The goal of the National African American Gun Association is to introduce black Americans to guns and also instruct them on how to use them.
Some see the group as an alternative to the National Rifle Association for black gun owners, but it has some notable differences. Organizers say it is a civil rights organization that aims to build community and promote self-protection.
Since its creation in 2015, the group has seen rapid growth with roughly 30,000 members and 75 chapters nationwide. Leaders expect another 25 chapters by next year.
Overall, 4 in 10 Americans say there is a firearm in their household, according to a 2017 study by Pew Research Center. Broken down by race, 24% of African Americans say they personally own a gun, compared with 36% of whites and 15% of Hispanics.
"Black folks and guns usually get a negative stereotype reaction like: 'What is that guy doing with a gun?' " says Philip Smith, the president and founder of the group.
Membership spiked after President Trump was sworn into office, Smith says, attributing some of that growth to a political climate where people with racist views feel emboldened to talk about and act on those views.
Some in the organization say it is time to have a larger platform. Executives in the group are mulling whether to form a political action committee that would raise money and back candidates sympathetic with the cause. The primary focus of the PAC, though, would be to work on solutions between black gun owners and the police.
"Does law enforcement, or more importantly larger society, view black men with firearms in a certain way? Let's have that discussion," Smith Says. "That's a hard discussion, but that's a discussion we need, as an organization, to be involved with."
Smith and others are quick to point out that the group is supportive of law enforcement, but also make the case that carrying a gun while black can have deadly consequences.

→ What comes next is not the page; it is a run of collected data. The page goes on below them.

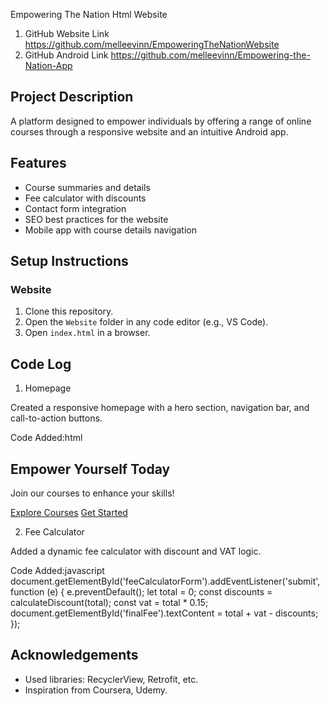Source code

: 
Empowering The Nation Html Website

1. GitHub Website Link  https://github.com/melleevinn/EmpoweringTheNationWebsite
2. GitHub Android Link https://github.com/melleevinn/Empowering-the-Nation-App


## Project Description
A platform designed to empower individuals by offering a range of online courses through a responsive website and an intuitive Android app.

## Features
- Course summaries and details
- Fee calculator with discounts
- Contact form integration
- SEO best practices for the website
- Mobile app with course details navigation

## Setup Instructions

### Website
1. Clone this repository.
2. Open the `Website` folder in any code editor (e.g., VS Code).
3. Open `index.html` in a browser.


## Code Log

1. Homepage

Created a responsive homepage with a hero section, navigation bar, and call-to-action buttons.

Code Added:html
<section class="hero">
    <h1>Empower Yourself Today</h1>
    <p>Join our courses to enhance your skills!</p>
    <a href="courses.html" class="cta-button">Explore Courses</a>
    <a href="contact.html" class="cta-button">Get Started</a>
</section>

2. Fee Calculator

Added a dynamic fee calculator with discount and VAT logic.

Code Added:javascript
document.getElementById('feeCalculatorForm').addEventListener('submit', function (e) {
    e.preventDefault();
    let total = 0;
    const discounts = calculateDiscount(total);
    const vat = total * 0.15;
    document.getElementById('finalFee').textContent = total + vat - discounts;
});

## Acknowledgements
- Used libraries: RecyclerView, Retrofit, etc.
- Inspiration from Coursera, Udemy.
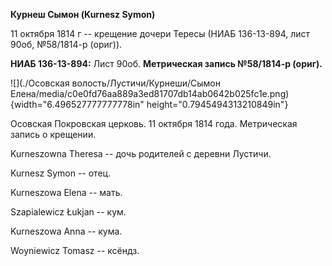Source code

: **Курнеш Сымон (Kurnesz Symon)**

11 октября 1814 г -- крещение дочери Тересы (НИАБ 136-13-894, лист 90об,
№58/1814-р (ориг)).

**НИАБ 136-13-894:** Лист 90об. **Метрическая запись №58/1814-р
(ориг).**

![](./Осовская волость/Лустичи/Курнеши/Сымон Елена/media/c0e0fd76aa889a3ed81707db14ab0642b025fc1e.png){width="6.496527777777778in"
height="0.7945494313210849in"}

Осовская Покровская церковь. 11 октября 1814 года. Метрическая запись о
крещении.

Kurneszowna Theresa -- дочь родителей с деревни Лустичи.

Kurnesz Symon -- отец.

Kurneszowa Elena -- мать.

Szapialewicz Łukjan -- кум.

Kurneszowa Anna -- кума.

Woyniewicz Tomasz -- ксёндз.
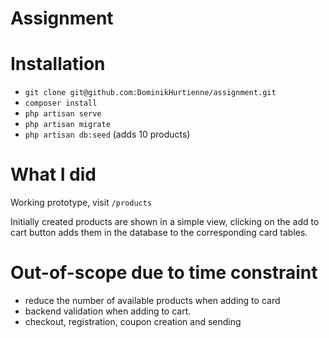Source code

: # Assignment

# Installation
- `git clone git@github.com:DominikHurtienne/assignment.git`
- `composer install`
- `php artisan serve`
- `php artisan migrate`
- `php artisan db:seed` (adds 10 products)

# What I did
Working prototype, visit `/products`

Initially created products are shown in a simple view, clicking on the add to cart button adds them in the database to the corresponding card tables.


# Out-of-scope due to time constraint
- reduce the number of available products when adding to card
- backend validation when adding to cart.
- checkout, registration, coupon creation and sending
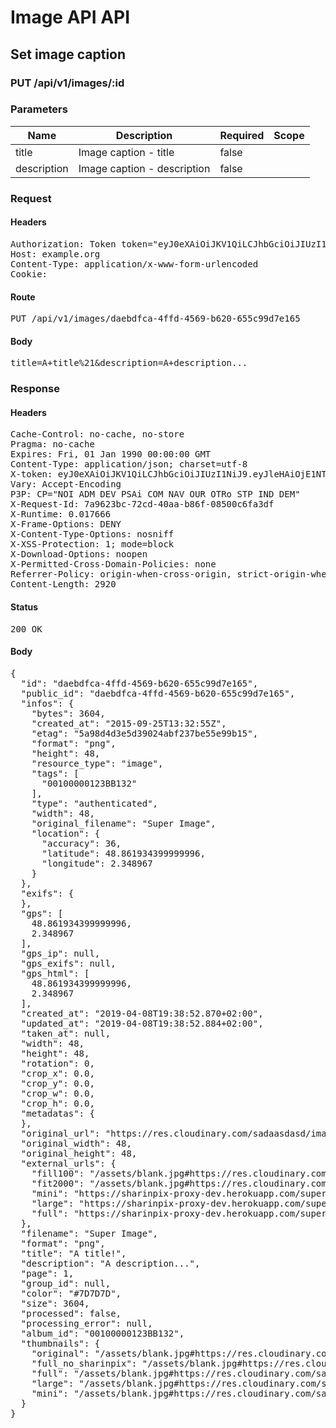 # Image API API

## Set image caption

### PUT /api/v1/images/:id

### Parameters

| Name | Description | Required | Scope |
|------|-------------|----------|-------|
| title | Image caption - title | false |  |
| description | Image caption - description | false |  |

### Request

#### Headers

<pre>Authorization: Token token=&quot;eyJ0eXAiOiJKV1QiLCJhbGciOiJIUzI1NiJ9.eyJleHAiOjE1NTQ3NTk1MzIsImlhdCI6MTU1NDc0NTEzMiwidXNlcl9pZCI6ImRmNGNiNThmLWI4YTgtNDA4OC1iMWE1LTdkMWViYTI4ZWE4NSIsImFiaWxpdGllcyI6eyIwMDEwMDAwMDEyM0JCMTMyIjp7IkFjY2VzcyI6eyJpbWFnZV9jYXB0aW9uIjp0cnVlfX19fQ.JPkSb4c-PcPy42asQ0QAaBObV07-z06tDcbh9cpEYXs&quot;
Host: example.org
Content-Type: application/x-www-form-urlencoded
Cookie: </pre>

#### Route

<pre>PUT /api/v1/images/daebdfca-4ffd-4569-b620-655c99d7e165</pre>

#### Body

<pre>title=A+title%21&description=A+description...</pre>

### Response

#### Headers

<pre>Cache-Control: no-cache, no-store
Pragma: no-cache
Expires: Fri, 01 Jan 1990 00:00:00 GMT
Content-Type: application/json; charset=utf-8
X-token: eyJ0eXAiOiJKV1QiLCJhbGciOiJIUzI1NiJ9.eyJleHAiOjE1NTQ3NTk1MzIsImlhdCI6MTU1NDc0NTEzMiwidXNlcl9pZCI6ImRmNGNiNThmLWI4YTgtNDA4OC1iMWE1LTdkMWViYTI4ZWE4NSIsImFiaWxpdGllcyI6eyIwMDEwMDAwMDEyM0JCMTMyIjp7IkFjY2VzcyI6eyJpbWFnZV9jYXB0aW9uIjp0cnVlfX19fQ.JPkSb4c-PcPy42asQ0QAaBObV07-z06tDcbh9cpEYXs
Vary: Accept-Encoding
P3P: CP=&quot;NOI ADM DEV PSAi COM NAV OUR OTRo STP IND DEM&quot;
X-Request-Id: 7a9623bc-72cd-40aa-b86f-08500c6fa3df
X-Runtime: 0.017666
X-Frame-Options: DENY
X-Content-Type-Options: nosniff
X-XSS-Protection: 1; mode=block
X-Download-Options: noopen
X-Permitted-Cross-Domain-Policies: none
Referrer-Policy: origin-when-cross-origin, strict-origin-when-cross-origin
Content-Length: 2920</pre>

#### Status

<pre>200 OK</pre>

#### Body

<pre>{
  "id": "daebdfca-4ffd-4569-b620-655c99d7e165",
  "public_id": "daebdfca-4ffd-4569-b620-655c99d7e165",
  "infos": {
    "bytes": 3604,
    "created_at": "2015-09-25T13:32:55Z",
    "etag": "5a98d4d3e5d39024abf237be55e99b15",
    "format": "png",
    "height": 48,
    "resource_type": "image",
    "tags": [
      "00100000123BB132"
    ],
    "type": "authenticated",
    "width": 48,
    "original_filename": "Super Image",
    "location": {
      "accuracy": 36,
      "latitude": 48.861934399999996,
      "longitude": 2.348967
    }
  },
  "exifs": {
  },
  "gps": [
    48.861934399999996,
    2.348967
  ],
  "gps_ip": null,
  "gps_exifs": null,
  "gps_html": [
    48.861934399999996,
    2.348967
  ],
  "created_at": "2019-04-08T19:38:52.870+02:00",
  "updated_at": "2019-04-08T19:38:52.884+02:00",
  "taken_at": null,
  "width": 48,
  "height": 48,
  "rotation": 0,
  "crop_x": 0.0,
  "crop_y": 0.0,
  "crop_w": 0.0,
  "crop_h": 0.0,
  "metadatas": {
  },
  "original_url": "https://res.cloudinary.com/sadaasdasd/image/authenticated/s--ZU3chIEZ--/fl_attachment/v123123/f15a07774f78.jpg",
  "original_width": 48,
  "original_height": 48,
  "external_urls": {
    "fill100": "/assets/blank.jpg#https://res.cloudinary.com/sadaasdasd/image/authenticated/s--B6m4OfAJ--/c_fit,w_300/v123123/f15a07774f78.jpg",
    "fit2000": "/assets/blank.jpg#https://res.cloudinary.com/sadaasdasd/image/authenticated/s--V4DhlHCh--/c_fit,h_2000,w_2000/v123123/f15a07774f78.jpg",
    "mini": "https://sharinpix-proxy-dev.herokuapp.com/super-image.png?s=f81b9f6&url=localhost/images/daebdfca-4ffd-4569-b620-655c99d7e165/thumbnails/mini-95243bd2c67.jpg",
    "large": "https://sharinpix-proxy-dev.herokuapp.com/super-image.png?s=a91d611&url=localhost/images/daebdfca-4ffd-4569-b620-655c99d7e165/thumbnails/thumbnail-38890b83a86.jpg",
    "full": "https://sharinpix-proxy-dev.herokuapp.com/super-image.png?s=05f04c7&url=localhost/images/daebdfca-4ffd-4569-b620-655c99d7e165/thumbnails/full-33912595625.jpg"
  },
  "filename": "Super Image",
  "format": "png",
  "title": "A title!",
  "description": "A description...",
  "page": 1,
  "group_id": null,
  "color": "#7D7D7D",
  "size": 3604,
  "processed": false,
  "processing_error": null,
  "album_id": "00100000123BB132",
  "thumbnails": {
    "original": "/assets/blank.jpg#https://res.cloudinary.com/sadaasdasd/image/authenticated/s--2fUZjuFL--/fl_attachment/dpr_auto,q_auto,f_auto/v123123/f15a07774f78.jpg",
    "full_no_sharinpix": "/assets/blank.jpg#https://res.cloudinary.com/sadaasdasd/image/authenticated/s--JZHY0cSm--/c_fit,h_1920,w_1920/fl_attachment/dpr_auto,q_auto,f_auto/v123123/f15a07774f78.jpg",
    "full": "/assets/blank.jpg#https://res.cloudinary.com/sadaasdasd/image/authenticated/s--JZHY0cSm--/c_fit,h_1920,w_1920/fl_attachment/dpr_auto,q_auto,f_auto/v123123/f15a07774f78.jpg",
    "large": "/assets/blank.jpg#https://res.cloudinary.com/sadaasdasd/image/authenticated/s--l3fAtwWt--/c_fit,h_1920,w_1920/c_fill,h_200,w_200/fl_attachment/dpr_auto,q_auto,f_auto/v123123/f15a07774f78.jpg",
    "mini": "/assets/blank.jpg#https://res.cloudinary.com/sadaasdasd/image/authenticated/s--JaiYzR5W--/c_fit,h_1920,w_1920/c_fill,h_100,w_100/fl_attachment/dpr_auto,q_auto,f_auto/v123123/f15a07774f78.jpg"
  }
}</pre>
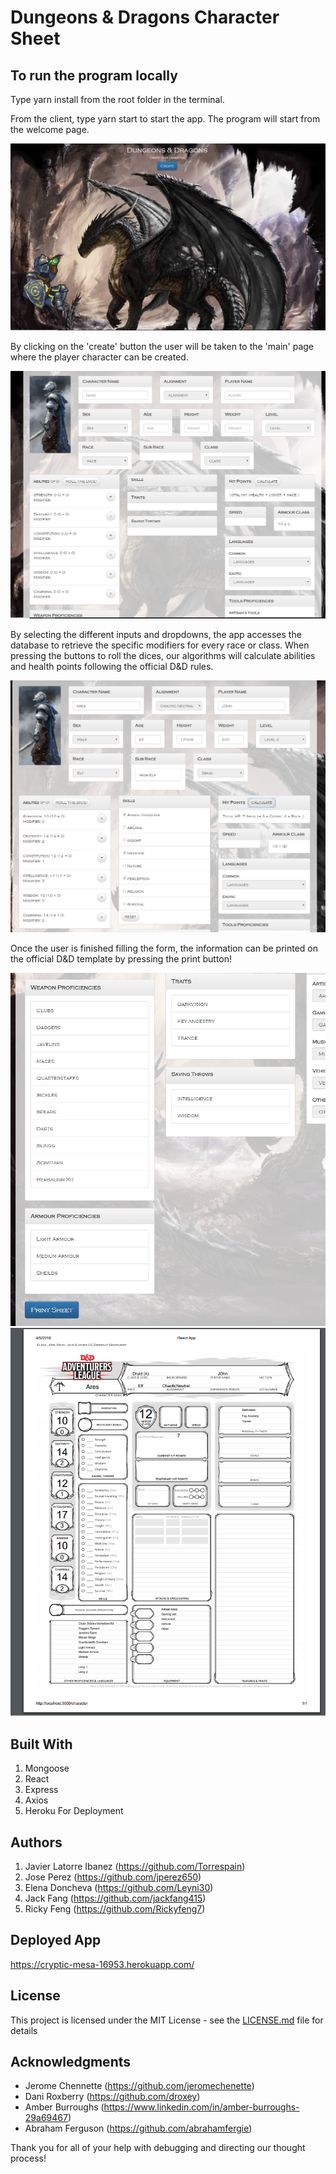 # Dungeons & Dragons Character Sheet

## To run the program locally

Type yarn install from the root folder in the terminal.

From the client, type yarn start to start the app.
The program will start from the welcome page.
    
<img src = "/assets/images/welcome.PNG">

By clicking on the 'create' button the user will be taken to the 'main' page where the player character can be created.

<img src = "/assets/images/characterForm.PNG">

By selecting the different inputs and dropdowns, the app accesses the database to retrieve the specific modifiers for every race or class.
When pressing the buttons to roll the dices, our algorithms will calculate abilities and health points following the official D&D rules.

<img src = "/assets/images/points.PNG">

Once the user is finished filling the form, the information can be printed on the official D&D template by pressing the print button!

<img src = "/assets/images/Print.PNG">
<img src = "/assets/images/FinalPrint.PNG">


## Built With

1. Mongoose
2. React
3. Express
4. Axios
5. Heroku For Deployment


## Authors

1. Javier Latorre Ibanez (https://github.com/Torrespain)
2. Jose Perez (https://github.com/jperez650)
3. Elena Doncheva (https://github.com/Leyni30)
4. Jack Fang (https://github.com/jackfang415)
5. Ricky Feng (https://github.com/Rickyfeng7)

## Deployed App

https://cryptic-mesa-16953.herokuapp.com/


## License

This project is licensed under the MIT License - see the [LICENSE.md](LICENSE.md) file for details


## Acknowledgments

* Jerome Chennette (https://github.com/jeromechenette)
* Dani Roxberry (https://github.com/droxey) 
* Amber Burroughs (https://www.linkedin.com/in/amber-burroughs-29a69467)
* Abraham Ferguson (https://github.com/abrahamfergie)

Thank you for all of your help with debugging and directing our thought process!
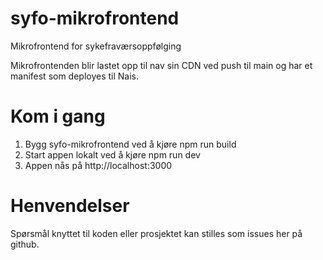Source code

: # syfo-mikrofrontend

Mikrofrontend for sykefraværsoppfølging

Mikrofrontenden blir lastet opp til nav sin CDN ved push til main og har et manifest som deployes til Nais.

# Kom i gang

1. Bygg syfo-mikrofrontend ved å kjøre npm run build
2. Start appen lokalt ved å kjøre npm run dev
3. Appen nås på http://localhost:3000

# Henvendelser

Spørsmål knyttet til koden eller prosjektet kan stilles som issues her på github.
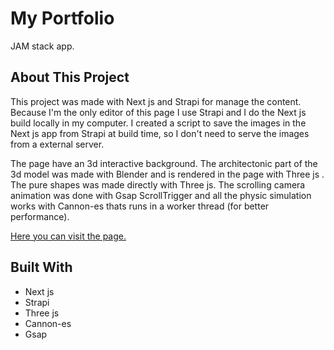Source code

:# My Portfolio

JAM stack app.

## About This Project

This project was made with Next js and Strapi for manage the content. Because I'm the only editor of this page I use Strapi and I do the Next js build locally in my computer. I created a script to save the images in the Next js app from Strapi at build time, so I don't need to serve the images from a external server.

The page have an 3d interactive background. The architectonic part of the 3d model was made with Blender and is rendered in the page with Three js . The pure shapes was made directly with Three js. The scrolling camera animation was done with Gsap ScrollTrigger and all the physic simulation works with Cannon-es thats runs in a worker thread (for better performance).

[Here you can visit the page.](https://nicolasdeheza.com)

## Built With

- Next js
- Strapi
- Three js
- Cannon-es
- Gsap
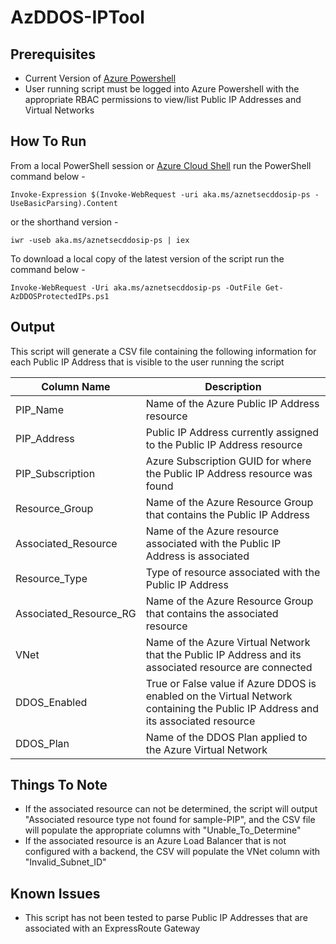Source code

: # AzDDOS-IPTool

## Prerequisites
* Current Version of [Azure Powershell](https://docs.microsoft.com/en-us/powershell/azure/install-az-p)
* User running script must be logged into Azure Powershell with the appropriate RBAC permissions to view/list Public IP Addresses and Virtual Networks

## How To Run

From a local PowerShell session or [Azure Cloud Shell](https://docs.microsoft.com/en-us/azure/cloud-shell/overview) run the PowerShell command below - 

`Invoke-Expression $(Invoke-WebRequest -uri aka.ms/aznetsecddosip-ps -UseBasicParsing).Content`

or the shorthand version -

`iwr -useb aka.ms/aznetsecddosip-ps | iex`

To download a local copy of the latest version of the script run the command below - 

`Invoke-WebRequest -Uri aka.ms/aznetsecddosip-ps -OutFile Get-AzDDOSProtectedIPs.ps1`


## Output
This script will generate a CSV file containing the following information for each Public IP Address that is visible to the user running the script 

| Column Name           | Description                                                                                           |
|---------------------|----------------------------------------------------------------------------------------------------------------------------------------|
| PIP_Name            | Name of the Azure Public IP Address resource   
| PIP_Address         | Public IP Address currently assigned to the Public IP Address resource                                                                 |
| PIP_Subscription    | Azure Subscription GUID for where the Public IP Address resource was found                                                             |
| Resource_Group      | Name of the Azure Resource Group that contains the Public IP Address                              |
| Associated_Resource | Name of the Azure resource associated with the Public IP Address is associated |
| Resource_Type       | Type of resource associated with the Public IP Address                                                                         |
| Associated_Resource_RG       | Name of the Azure Resource Group that contains the associated resource                                                                         |
| VNet                | Name of the Azure Virtual Network that the Public IP Address and its associated resource are connected                               |
| DDOS_Enabled        | True or False value if Azure DDOS is enabled on the Virtual Network containing the Public IP Address and its associated resource |
| DDOS_Plan           | Name of the DDOS Plan applied to the Azure Virtual Network                                                                          |

## Things To Note  

* If the associated resource can not be determined, the script will output "Associated resource type not found for sample-PIP", and the CSV file will populate the appropriate columns with "Unable_To_Determine"
* If the associated resource is an Azure Load Balancer that is not configured with a backend, the CSV will populate the VNet column with "Invalid_Subnet_ID"

## Known Issues 
* This script has not been tested to parse Public IP Addresses that are associated with an ExpressRoute Gateway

The group talks often about Philando Castile who was shot and killed by police in 2016 after he was pulled over in St. Paul, Minn., for a broken taillight.
During the stop, Castile told the officer he was licensed to carry a firearm and as he reached for his wallet, per the officers' request, he was shot.
There was also Alton Sterling in Baton Rouge, La., in 2016 and EJ Bradford in Hoover, Alabama in 2018.
It's impossible to know what role being black played in those incidents, but for Smith, "My job, and it's a very long-term wish, is to change that socialization process where [when] people see a black guy or a black woman walking with a gun, they won't automatically say, 'He or she is a thug' or 'He or she is doing something illegal.' "
On the group's name, some members call it "NAAG" for short.
Others use all the letters in the acronym: N-A-A-G-A, which, when said out loud, sounds similar to a specific racial slur. Smith says people have had a problem with the name since he started the group, "Some people thought it was offensive. I thought, and still do think, there's kind of an edge to it."